BS Computer Science students from the Institute of Information and Computing Sciences presented research papers in the 3rd International Conference on Computer and Communication Systems, held in the Nagoya Institute of Technology, Japan last April 27-30, 2018.
The paper “NH093: Prediction and Visualization of the Disaster Risks in the Philippines using Discrete Wavelet Transform (DWT), Autoregressive Integrated Moving Average (ARIMA), Artificial Neural Network (ANN)” by Ms. Donata D. Acula (adviser), Gillian Lindsay V. Alquisola, Daniel Jose A. Coronel, Bryan Matthew F. Reolope, and Julia Nicole A. Roque won the “Best Paper Presentation” award under the category Neural Network and Cloud Computing.
According to the submitted abstract, “this study is all about predicting and visualizing the disaster risks in the Philippines brought by tropical cyclones. According to UNICEF Philippines (2017), the Philippines is highly exposed to natural hazards because it lies along the Pacific Typhoon Belt compounded by uncontrolled settlement in hazard-prone areas, high poverty rate, and failure to implement building codes and construction standards. The number of casualties resulting from these incidents can be reduced if the possible occurrence of risk can be foreseen which can help the community have awareness and form recommendations ahead. The researchers of this study
improved the results of Autoregressive Integrated Moving Average (ARIMA) and Artificial Neural Network (ANN) by using a de-noising model of Discrete Wavelet Transform (DWT), in predicting the disaster risk levels of the Philippine provinces in terms of casualties, damaged houses, and damaged properties. Based on the result of the study, the best model for casualty, damaged houses, and damaged properties is the DWT-ARIMA-ANN model.”
Meanwhile, two more research papers also advised by Asst. Prof. Acula were presented. The first was entitled “Prediction and Visualization of Electricity Consumption in the Philippines Using Artificial Neural Networks, Particle Swarm Optimization, and Autoregressive Integrated Moving Average.” This paper was written by Nicole Anne C. Atienza, Janica Arielle D.S. Angeles, Jave Renzo Augustine T. Jao, and Ernersto Lance T. Singzon, Jr.
The paper’s abstract read:
“Electricity is vital in the development of a country like the Philippines. The researchers of the study developed a long-term prediction model to predict and visualize the
regional electricity consumption in the Philippines through implementing Particle Swarm Optimization (PSO) instead of Backpropagation (BP) to train the Artificial Neural Networks (ANN) and implementing Autoregressive Integrated Moving Average (ARIMA) to forecast future predictors. The average prediction accuracy of BP-ANN is 85.95% while the average prediction accuracy of PSO-ANN is 92.40%. Moreover, the average accuracy of PSO-ANN and ARIMA is 96.05%. The results indicated that PSO-ANN is a better prediction model than BP-ANN and that ARIMA performed well in forecasting the future predictors. The study can be of great help to improve the electricity allocation in the Philippines.”
Finally, the paper entitled “Implementing Fact-Checking in Journalistic Articles Shared on Social Media in the Philippines Using Knowledge Graphs” was presented by Louise Aster C. Oblan, Tracy B. Pedroso, Katrine Jee V. RIosa, and Michelle Arianne R. Tolibas.

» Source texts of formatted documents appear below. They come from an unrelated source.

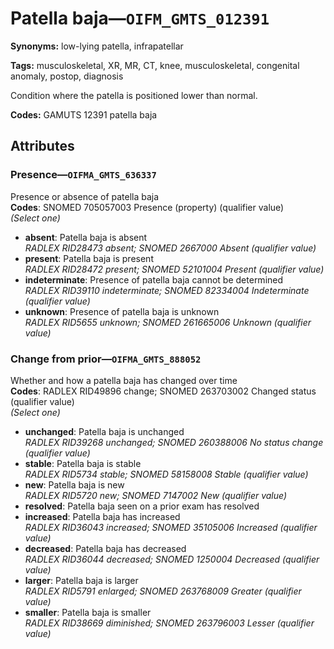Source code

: # Patella baja—`OIFM_GMTS_012391`

**Synonyms:** low-lying patella, infrapatellar

**Tags:** musculoskeletal, XR, MR, CT, knee, musculoskeletal, congenital anomaly, postop, diagnosis

Condition where the patella is positioned lower than normal.

**Codes:** GAMUTS 12391 patella baja

## Attributes

### Presence—`OIFMA_GMTS_636337`

Presence or absence of patella baja  
**Codes**: SNOMED 705057003 Presence (property) (qualifier value)  
*(Select one)*

- **absent**: Patella baja is absent  
_RADLEX RID28473 absent; SNOMED 2667000 Absent (qualifier value)_
- **present**: Patella baja is present  
_RADLEX RID28472 present; SNOMED 52101004 Present (qualifier value)_
- **indeterminate**: Presence of patella baja cannot be determined  
_RADLEX RID39110 indeterminate; SNOMED 82334004 Indeterminate (qualifier value)_
- **unknown**: Presence of patella baja is unknown  
_RADLEX RID5655 unknown; SNOMED 261665006 Unknown (qualifier value)_

### Change from prior—`OIFMA_GMTS_888052`

Whether and how a patella baja has changed over time  
**Codes**: RADLEX RID49896 change; SNOMED 263703002 Changed status (qualifier value)  
*(Select one)*

- **unchanged**: Patella baja is unchanged  
_RADLEX RID39268 unchanged; SNOMED 260388006 No status change (qualifier value)_
- **stable**: Patella baja is stable  
_RADLEX RID5734 stable; SNOMED 58158008 Stable (qualifier value)_
- **new**: Patella baja is new  
_RADLEX RID5720 new; SNOMED 7147002 New (qualifier value)_
- **resolved**: Patella baja seen on a prior exam has resolved  
- **increased**: Patella baja has increased  
_RADLEX RID36043 increased; SNOMED 35105006 Increased (qualifier value)_
- **decreased**: Patella baja has decreased  
_RADLEX RID36044 decreased; SNOMED 1250004 Decreased (qualifier value)_
- **larger**: Patella baja is larger  
_RADLEX RID5791 enlarged; SNOMED 263768009 Greater (qualifier value)_
- **smaller**: Patella baja is smaller  
_RADLEX RID38669 diminished; SNOMED 263796003 Lesser (qualifier value)_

The paper’s abstract read:
In the technology age, articles with fraudulent content are rampant, especially articles shared on social media. Misinformation could just be an inaccuracy at its best, or it could lead to normalizing false information at worst. To aid the predicament, the researchers created a system that will “fact check” suspicious articles against those articles that have been deemed credible, reliable, and more accurate, in order to help fight deceiving content that may be detrimental to society. The journal regarding computational fact checking that was published by Ciampaglia, et. al. (2015) from the Indiana University in the USA entitled Computational Fact Checking from Knowledge Networks, was used as the basis and inspiration for this thesis. The researchers made use of the undirected graph (UG) together with a part-of-speech (POS) tagging algorithm to create a knowledge graph (KG) that would serve as the center of the system. Five different POS tagging algorithms were paired with the UG to assess which combination would yield the best results, these are Conditional Random Fields, Logistic Regression, a Hybrid of CRF and LR, Random Forests, and K-Nearest Neighbors. Random Forests and K-Nearest Neighbors were classification algorithms used in Ciampaglia’s study. It was concluded that among the 5 pairs of UG and POS Tagging algorithms, the Hybrid of CRF and LR used as a POS tagger, together with the UG, created the most efficient KG.
The conference proceedings will be published in IEEE and will be indexed in IE Compendia and Scopus.